I don’t get a suit of armor. I’m exposed, like a nerve. It’s a nightmare.
You know, I’ve got a cluster of shrapnel, trying every second to crawl its way into my heart. (points at the MINI-ARC REACTOR in his chest) This stops it. This little circle of light. It’s part of me now, not just armor. It’s a… terrible privilege.
The Avengers, written and directed by Joss Whedon
Freedom is a nebulous concept. With election season bearing down upon us, it is a word that gets bandied about. Partisan polarization and extremism have rendered the word all but meaningless in everyday communication. What is freedom? What does it mean? Freedom from what? Freedom to do what? Freedom fries, freedom fighters, and Freedom, the magazine bankrolled by The Church of Scientology focusing on “Investigative Reporting in the Public Interest.” Somewhere George Orwell is having the last laugh.
Unlike the dank swamp of political discourse, poetry is and should represent something higher and more immediate. Poetry is the “exposed nerve” Bruce Banner talks about. Despite his herculean alter ego, he wears no armor and he feels every bullet and every punch. If poetry can be equated to a superpower, it is one of ultimate vulnerability. Modern post-war poetry presents a confessional immediacy from the poet. Poets also shoulder a “terrible privilege,” to borrow Tony Stark’s description of his self-made, armored superpower suit. Liberation: New Works on Freedom from Internationally Renowned Poets, edited and introduced by Mark Ludwig, casts a wide net. Spanning the globe and ranging from amateurs to academics, Liberation seeks a poetic exploration of freedom. It is both tightly snarled together with immediate political concerns, but also approaches these same mundane practical issues with poetry. What results is a literary alchemy, akin to coal plus pressure plus heat plus time resulting in diamonds. Or grit in an oyster producing a pearl. The pain, oppression, tragedy, horror, and atrocity that seems to engulf the globe has given the world these poetic selections.
Beyond the geographic and political, these poems also range from the rhymed to free verse to more experimental forms. Formalistic variations either distance or draw in the reader. The challenge of the poet is to reverse engineer a harrowing tragic experience and turn it into an enjoyable piece. But not every poem here is tragic and despairing. Also included are poems of joy and consuming life’s simple pleasures.
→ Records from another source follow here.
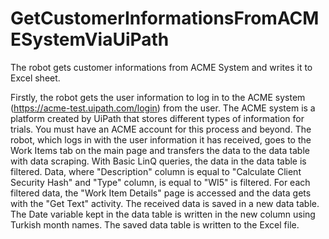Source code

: # GetCustomerInformationsFromACMESystemViaUiPath
The robot gets customer informations from ACME System and writes it to Excel sheet.

Firstly, the robot gets the user information to log in to the ACME system (https://acme-test.uipath.com/login) from the user. The ACME system is a platform created by UiPath that stores different types of information for trials. You must have an ACME account for this process and beyond. The robot, which logs in with the user information it has received, goes to the Work Items tab on the main page and transfers the data to the data table with data scraping. With Basic LinQ queries, the data in the data table is filtered. Data, where "Description" column is equal to "Calculate Client Security Hash" and "Type" column, is equal to "WI5" is filtered. For each filtered data, the "Work Item Details" page is accessed and the data gets with the "Get Text" activity. The received data is saved in a new data table. The Date variable kept in the data table is written in the new column using Turkish month names. The saved data table is written to the Excel file.
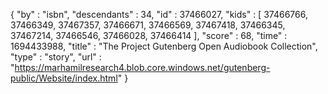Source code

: {
  "by" : "isbn",
  "descendants" : 34,
  "id" : 37466027,
  "kids" : [ 37466766, 37466349, 37467357, 37466671, 37466569, 37467418, 37466345, 37467214, 37466546, 37466028, 37466414 ],
  "score" : 68,
  "time" : 1694433988,
  "title" : "The Project Gutenberg Open Audiobook Collection",
  "type" : "story",
  "url" : "https://marhamilresearch4.blob.core.windows.net/gutenberg-public/Website/index.html"
}
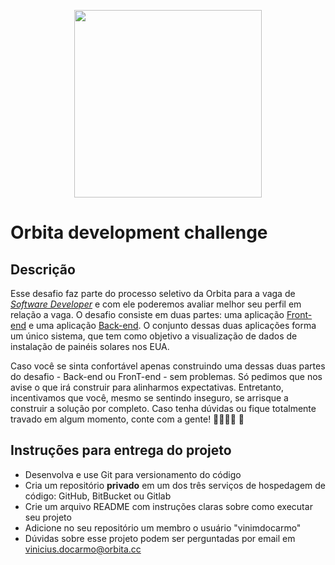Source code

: <p align="center">
    <img src="https://github.com/orbita-cc/challenge/blob/master/orbita_logo_fundobranco%402x.png" width="300">
</p>

# Orbita development challenge

## Descrição

Esse desafio faz parte do processo seletivo da Orbita para a vaga de _[Software Developer](https://drive.google.com/file/d/1IGCPpb9wKGyohbxZM0HpLikeM1wTJ1xN/view)_ e com ele poderemos avaliar melhor seu perfil em relação a vaga. O desafio consiste em duas partes: uma aplicação [Front-end](./Frontend.md) e uma aplicação [Back-end](./Backend.md). O conjunto dessas duas aplicações forma um único sistema, que tem como objetivo a visualização de dados de instalação de painéis solares nos EUA.

Caso você se sinta confortável apenas construindo uma dessas duas partes do desafio - Back-end ou FronT-end - sem problemas. Só pedimos que nos avise o que irá construir para alinharmos expectativas. Entretanto, incentivamos que você, mesmo se sentindo inseguro, se arrisque a construir a solução por completo. Caso tenha dúvidas ou fique totalmente travado em algum momento, conte com a gente! 🤜🏻🤛🏻 🚀

## Instruções para entrega do projeto

- Desenvolva e use Git para versionamento do código
- Cria um repositório **privado** em um dos três serviços de hospedagem de código: GitHub, BitBucket ou Gitlab
- Crie um arquivo README com instruções claras sobre como executar seu projeto
- Adicione no seu repositório um membro o usuário "vinimdocarmo"
- Dúvidas sobre esse projeto podem ser perguntadas por email em vinicius.docarmo@orbita.cc
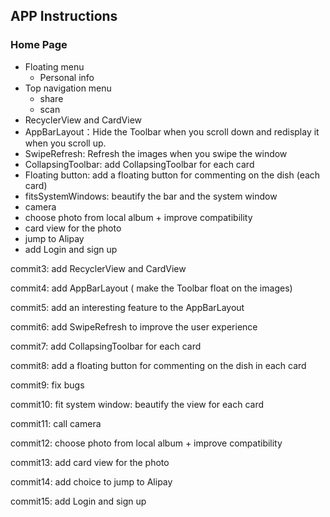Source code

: ## APP Instructions

### Home Page

- Floating menu
  - Personal info
- Top navigation menu
  - share
  - scan
- RecyclerView and CardView
- AppBarLayout：Hide the Toolbar when you scroll down and redisplay it when you scroll up.
- SwipeRefresh: Refresh the images when you swipe the window
- CollapsingToolbar: add CollapsingToolbar for each card
- Floating button: add a floating button for commenting on the dish (each card)
- fitsSystemWindows: beautify the bar and the system window
- camera
- choose photo from local album + improve compatibility
- card view for the photo
- jump to Alipay
- add Login and sign up



commit3: add RecyclerView and CardView

commit4: add AppBarLayout ( make the Toolbar float on the images) 

commit5: add an interesting feature to the AppBarLayout

commit6: add SwipeRefresh to improve the user experience

commit7: add CollapsingToolbar for each card

commit8: add a floating button for commenting on the dish in each card

commit9: fix bugs

commit10: fit system window: beautify the view for each card

commit11: call camera

commit12: choose photo from local album + improve compatibility

commit13: add card view for the photo

commit14: add choice to jump to Alipay

commit15: add Login and sign up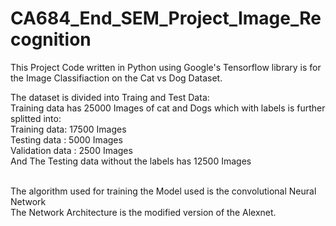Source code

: # CA684_End_SEM_Project_Image_Recognition
This Project Code written in Python using Google's Tensorflow library is for the Image Classifiaction on the Cat vs Dog Dataset.

The dataset is divided into Traing and Test Data:
<br/>Training data has 25000 Images of cat and Dogs which with labels is further splitted into:
<br/>Training data: 17500 Images
<br/>Testing data : 5000 Images
<br/>Validation data : 2500 Images
<br/>And The Testing data without the labels has 12500 Images 


<br/> The algorithm used for training the Model used is the convolutional Neural Network
<br/> The Network Architecture is the modified version of the Alexnet.
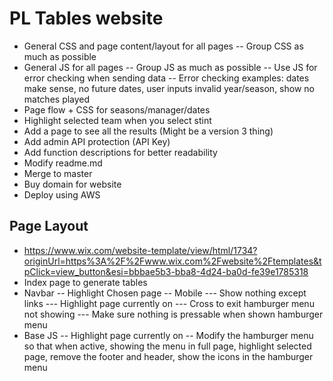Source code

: # PL Tables website
- General CSS and page content/layout for all pages
  -- Group CSS as much as possible
- General JS for all pages
  -- Group JS as much as possible
  -- Use JS for error checking when sending data
  -- Error checking examples: dates make sense, no future dates, user inputs invalid year/season, show no matches played
- Page flow + CSS for seasons/manager/dates
- Highlight selected team when you select stint
- Add a page to see all the results (Might be a version 3 thing)
- Add admin API protection (API Key)
- Add function descriptions for better readability
- Modify readme.md
- Merge to master
- Buy domain for website
- Deploy using AWS


## Page Layout

- https://www.wix.com/website-template/view/html/1734?originUrl=https%3A%2F%2Fwww.wix.com%2Fwebsite%2Ftemplates&tpClick=view_button&esi=bbbae5b3-bba8-4d24-ba0d-fe39e1785318
- Index page to generate tables
- Navbar
 -- Highlight Chosen page
 -- Mobile
  --- Show nothing except links
  --- Highlight page currently on
  --- Cross to exit hamburger menu not showing
  --- Make sure nothing is pressable when shown hamburger menu
- Base JS
  -- Highlight page currently on
  -- Modify the hamburger menu so that when active, showing the menu in full page, highlight selected page, remove the footer and header, show the icons in the hamburger menu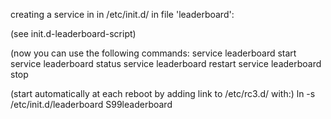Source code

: creating a service in in /etc/init.d/   in file 'leaderboard':

(see init.d-leaderboard-script)

(now you can use the following commands:
service leaderboard start
service leaderboard status
service leaderboard restart
service leaderboard stop


(start automatically at each reboot by adding link to /etc/rc3.d/ with:)
ln -s /etc/init.d/leaderboard S99leaderboard
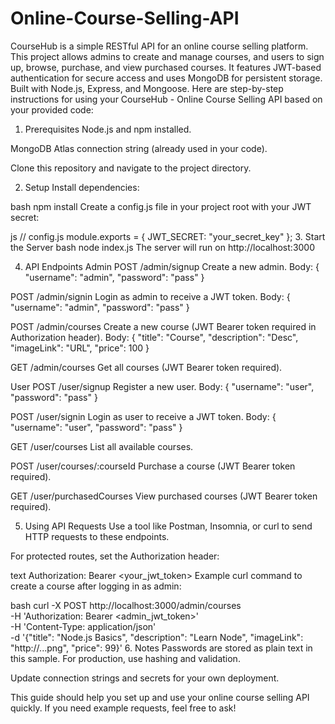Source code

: # Online-Course-Selling-API
CourseHub is a simple RESTful API for an online course selling platform. This project allows admins to create and manage courses, and users to sign up, browse, purchase, and view purchased courses. It features JWT-based authentication for secure access and uses MongoDB for persistent storage. Built with Node.js, Express, and Mongoose.
Here are step-by-step instructions for using your CourseHub - Online Course Selling API based on your provided code:

1. Prerequisites
Node.js and npm installed.

MongoDB Atlas connection string (already used in your code).

Clone this repository and navigate to the project directory.

2. Setup
Install dependencies:

bash
npm install
Create a config.js file in your project root with your JWT secret:

js
// config.js
module.exports = {
  JWT_SECRET: "your_secret_key"
};
3. Start the Server
bash
node index.js
The server will run on http://localhost:3000

4. API Endpoints
Admin
POST /admin/signup
Create a new admin.
Body: { "username": "admin", "password": "pass" }

POST /admin/signin
Login as admin to receive a JWT token.
Body: { "username": "admin", "password": "pass" }

POST /admin/courses
Create a new course (JWT Bearer token required in Authorization header).
Body: { "title": "Course", "description": "Desc", "imageLink": "URL", "price": 100 }

GET /admin/courses
Get all courses (JWT Bearer token required).

User
POST /user/signup
Register a new user.
Body: { "username": "user", "password": "pass" }

POST /user/signin
Login as user to receive a JWT token.
Body: { "username": "user", "password": "pass" }

GET /user/courses
List all available courses.

POST /user/courses/:courseId
Purchase a course (JWT Bearer token required).

GET /user/purchasedCourses
View purchased courses (JWT Bearer token required).

5. Using API Requests
Use a tool like Postman, Insomnia, or curl to send HTTP requests to these endpoints.

For protected routes, set the Authorization header:

text
Authorization: Bearer <your_jwt_token>
Example curl command to create a course after logging in as admin:

bash
curl -X POST http://localhost:3000/admin/courses \
  -H 'Authorization: Bearer <admin_jwt_token>' \
  -H 'Content-Type: application/json' \
  -d '{"title": "Node.js Basics", "description": "Learn Node", "imageLink": "http://...png", "price": 99}'
6. Notes
Passwords are stored as plain text in this sample. For production, use hashing and validation.

Update connection strings and secrets for your own deployment.

This guide should help you set up and use your online course selling API quickly. If you need example requests, feel free to ask!
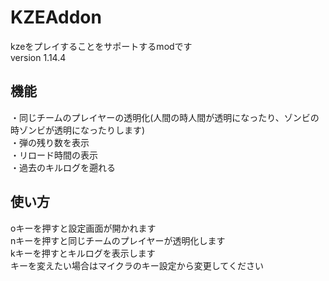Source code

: # KZEAddon
kzeをプレイすることをサポートするmodです  
version 1.14.4

## 機能
・同じチームのプレイヤーの透明化(人間の時人間が透明になったり、ゾンビの時ゾンビが透明になったりします)  
・弾の残り数を表示  
・リロード時間の表示  
・過去のキルログを遡れる

## 使い方
oキーを押すと設定画面が開かれます  
nキーを押すと同じチームのプレイヤーが透明化します  
kキーを押すとキルログを表示します  
キーを変えたい場合はマイクラのキー設定から変更してください
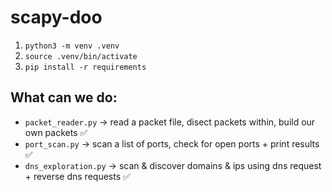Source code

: # scapy-doo

1. `python3 -m venv .venv`
2. `source .venv/bin/activate`
3. `pip install -r requirements`


## What can we do:
- `packet_reader.py` -> read a packet file, disect packets within, build our own packets ✅
- `port_scan.py` -> scan a list of ports, check for open ports + print results ✅
- `dns_exploration.py` -> scan & discover domains & ips using dns request + reverse dns requests ✅
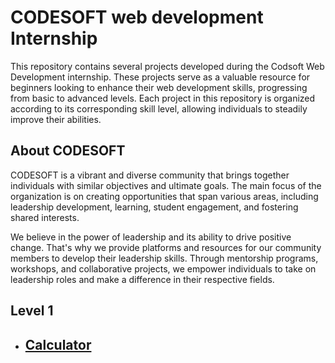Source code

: # CODESOFT web development Internship
This repository contains several projects developed during the Codsoft Web Development internship. These projects serve as a valuable resource for beginners looking to enhance their web development skills, progressing from basic to advanced levels. Each project in this repository is organized according to its corresponding skill level, allowing individuals to steadily improve their abilities.
## About CODESOFT
CODESOFT is a vibrant and diverse community that brings together individuals with similar objectives and ultimate goals. The main focus of the organization is on creating opportunities that span various areas, including leadership development, learning, student engagement, and fostering shared interests.

We believe in the power of leadership and its ability to drive positive change. That's why we provide platforms and resources for our community members to develop their leadership skills. Through mentorship programs, workshops, and collaborative projects, we empower individuals to take on leadership roles and make a difference in their respective fields.
## Level 1 
   <ul>
   <li> <h2><a href="https://aerin2805.github.io/CODSOFT/level-1/calculator">Calculator</a></h2>
       
   </li>

   </ul>
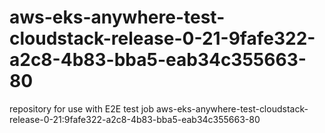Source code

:# aws-eks-anywhere-test-cloudstack-release-0-21-9fafe322-a2c8-4b83-bba5-eab34c355663-80
repository for use with E2E test job aws-eks-anywhere-test-cloudstack-release-0-21:9fafe322-a2c8-4b83-bba5-eab34c355663-80
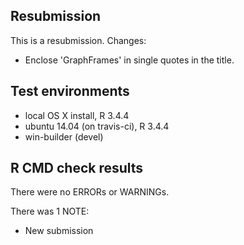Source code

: ## Resubmission

This is a resubmission. Changes:

- Enclose 'GraphFrames' in single quotes in the title.

## Test environments
* local OS X install, R 3.4.4
* ubuntu 14.04 (on travis-ci), R 3.4.4
* win-builder (devel)

## R CMD check results
There were no ERRORs or WARNINGs.

There was 1 NOTE:

* New submission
In participatory democracies, everyday activities we take for granted can also represent small victories in personal freedom.
This year marks the 75th anniversary of the liberation from the Nazi concentration camps and the end of the Second World War. Mark Ludwig, who edits and introduces this poetry collection, “is the founding executive director of the Terezín Music Foundation (TMF), dedicated to preserving and performing the musical legacy of composers imprisoned in the Terezín concentration camp and all artists lost in the Holocaust.” This collection aims to dispel the oft-quoted (and misquoted) saying from philosopher Theodore Adorno, “Writing poetry after Auschwitz is barbaric.” (The well-known variation being “There is no poetry after Auschwitz.”) Unfortunately, even the scope, singularity, and sadism of the Holocaust now seems like a nexus where future barbarities bloomed, whether in Soviet gulags, CIA black sites, and the torture chambers of US allies. One can also add the victims of cartel violence, whether in Colombia or Mexico, and the periodic spats of bloodletting that characterizes the Israelis and Palestinians murdering each other over yards of desolate desert real estate. When one dwells on these everyday atrocities or watches the evening news, the only response seems apocalyptic despair. The only sane sensible thing seems to be give up.
Yet poetry offers a respite, a chance to re-balance the scales, if only from a highly personal perspective. Percy Bysshe Shelley once said, “Poets are the unrecognized legislators of the world.” Probably why every regime, whether democratic, communist, fascist, monarchist, or theocratic, has sought to silence, censor, or kill poets who don’t follow and obey with an unthinking, unblinking, animalistic obedience. Sometimes these rebellions happen with direct poetic attacks on the oppressors. At other times, it is a single poet writing about his or her daily experiences with a tenacious honesty.
An anonymous Afghani woman poet wrote: “When sisters sit together, they always praise their brothers./When brothers sit together, they sell their sisters to others.” (Translated from the Pashto by Eliza Griswold.)
Liberation also contains poetry by world renowned American poets like Robert Pinsky, Rita Dove, and Yusef Komunyakaa, in addition to a constellation of foreign language poets less well known to an American readership. This volume of new original poetry is a timely rumination on the concept of freedom. Unlike scientific discoveries that yield answers to questions, “What is freedom?” (and also, “What does it mean to be free?”) are questions that require us to re-think and re-answer them every day.